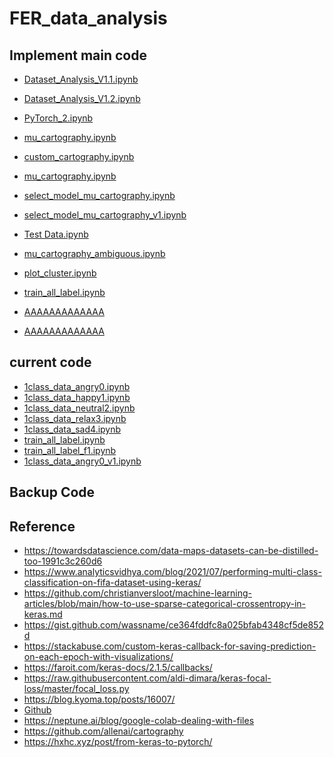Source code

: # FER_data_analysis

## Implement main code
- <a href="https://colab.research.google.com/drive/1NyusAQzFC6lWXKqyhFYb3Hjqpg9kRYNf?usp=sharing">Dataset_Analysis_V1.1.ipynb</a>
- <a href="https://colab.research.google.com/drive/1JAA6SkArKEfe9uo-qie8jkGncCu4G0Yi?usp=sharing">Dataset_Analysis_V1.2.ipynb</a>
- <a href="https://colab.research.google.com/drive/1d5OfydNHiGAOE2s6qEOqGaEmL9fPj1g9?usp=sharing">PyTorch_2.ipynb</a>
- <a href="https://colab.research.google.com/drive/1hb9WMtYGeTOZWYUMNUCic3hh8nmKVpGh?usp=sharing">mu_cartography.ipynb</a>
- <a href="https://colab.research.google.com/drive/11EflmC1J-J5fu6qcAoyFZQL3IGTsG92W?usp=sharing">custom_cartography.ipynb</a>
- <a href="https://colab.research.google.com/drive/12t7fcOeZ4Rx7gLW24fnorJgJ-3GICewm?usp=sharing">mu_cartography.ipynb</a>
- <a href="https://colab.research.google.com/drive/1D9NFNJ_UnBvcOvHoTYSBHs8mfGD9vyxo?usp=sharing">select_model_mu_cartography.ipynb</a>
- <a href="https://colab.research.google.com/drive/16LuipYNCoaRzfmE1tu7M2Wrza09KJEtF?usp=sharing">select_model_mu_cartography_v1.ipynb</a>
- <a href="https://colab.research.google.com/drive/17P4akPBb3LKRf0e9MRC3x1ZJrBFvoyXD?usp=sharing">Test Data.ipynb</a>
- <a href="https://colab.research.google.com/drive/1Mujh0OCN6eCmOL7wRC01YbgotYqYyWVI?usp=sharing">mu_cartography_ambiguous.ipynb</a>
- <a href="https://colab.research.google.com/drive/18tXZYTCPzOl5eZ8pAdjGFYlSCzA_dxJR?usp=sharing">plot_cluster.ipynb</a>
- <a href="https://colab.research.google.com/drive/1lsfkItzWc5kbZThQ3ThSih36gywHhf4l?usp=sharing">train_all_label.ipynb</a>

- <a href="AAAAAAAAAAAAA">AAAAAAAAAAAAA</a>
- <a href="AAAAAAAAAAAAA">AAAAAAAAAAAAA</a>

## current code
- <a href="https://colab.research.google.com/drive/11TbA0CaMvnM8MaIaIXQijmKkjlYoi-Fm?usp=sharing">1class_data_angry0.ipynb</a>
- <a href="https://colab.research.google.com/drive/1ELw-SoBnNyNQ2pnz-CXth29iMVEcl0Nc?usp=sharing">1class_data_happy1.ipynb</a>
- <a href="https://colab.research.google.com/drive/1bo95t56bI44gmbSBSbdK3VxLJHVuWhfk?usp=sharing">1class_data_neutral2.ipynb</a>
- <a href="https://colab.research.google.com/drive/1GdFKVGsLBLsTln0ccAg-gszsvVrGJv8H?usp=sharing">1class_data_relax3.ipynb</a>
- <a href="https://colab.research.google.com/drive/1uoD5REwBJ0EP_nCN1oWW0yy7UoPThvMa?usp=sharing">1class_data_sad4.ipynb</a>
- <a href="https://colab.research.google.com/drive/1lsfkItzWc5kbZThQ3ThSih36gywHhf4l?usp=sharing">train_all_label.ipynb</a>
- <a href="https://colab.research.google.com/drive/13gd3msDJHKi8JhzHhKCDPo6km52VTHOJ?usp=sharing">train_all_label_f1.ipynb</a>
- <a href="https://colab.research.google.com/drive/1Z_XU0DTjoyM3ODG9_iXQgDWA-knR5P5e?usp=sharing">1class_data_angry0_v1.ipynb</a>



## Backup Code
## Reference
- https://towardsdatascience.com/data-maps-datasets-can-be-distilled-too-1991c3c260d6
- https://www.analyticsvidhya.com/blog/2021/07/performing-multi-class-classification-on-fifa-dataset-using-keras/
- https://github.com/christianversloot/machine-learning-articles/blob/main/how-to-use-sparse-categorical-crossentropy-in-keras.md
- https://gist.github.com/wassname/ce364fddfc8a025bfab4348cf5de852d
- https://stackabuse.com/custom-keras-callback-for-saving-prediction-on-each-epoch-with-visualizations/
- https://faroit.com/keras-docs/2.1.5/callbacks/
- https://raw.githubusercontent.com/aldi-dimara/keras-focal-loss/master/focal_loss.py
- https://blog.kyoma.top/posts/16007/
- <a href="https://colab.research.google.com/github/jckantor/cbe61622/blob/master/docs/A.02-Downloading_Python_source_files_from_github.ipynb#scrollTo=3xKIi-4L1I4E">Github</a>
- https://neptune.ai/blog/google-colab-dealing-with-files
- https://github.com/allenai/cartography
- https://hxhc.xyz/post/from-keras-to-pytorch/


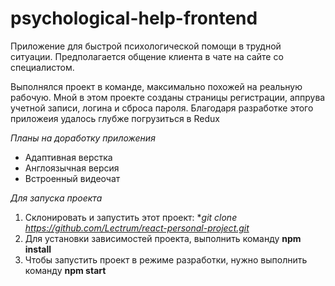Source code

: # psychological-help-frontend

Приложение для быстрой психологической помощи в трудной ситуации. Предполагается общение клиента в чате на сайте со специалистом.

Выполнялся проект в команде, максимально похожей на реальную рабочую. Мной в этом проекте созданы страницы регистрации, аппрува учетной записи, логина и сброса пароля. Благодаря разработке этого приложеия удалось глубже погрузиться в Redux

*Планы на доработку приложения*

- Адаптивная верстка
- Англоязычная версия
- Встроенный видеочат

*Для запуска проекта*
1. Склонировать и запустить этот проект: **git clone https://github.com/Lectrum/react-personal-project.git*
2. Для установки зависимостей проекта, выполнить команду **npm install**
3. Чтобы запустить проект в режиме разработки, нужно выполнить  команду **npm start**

-.-.-

Problem statement
Count the lines of the material above that contain the string "main". Write nothing but the count.

Answer box
2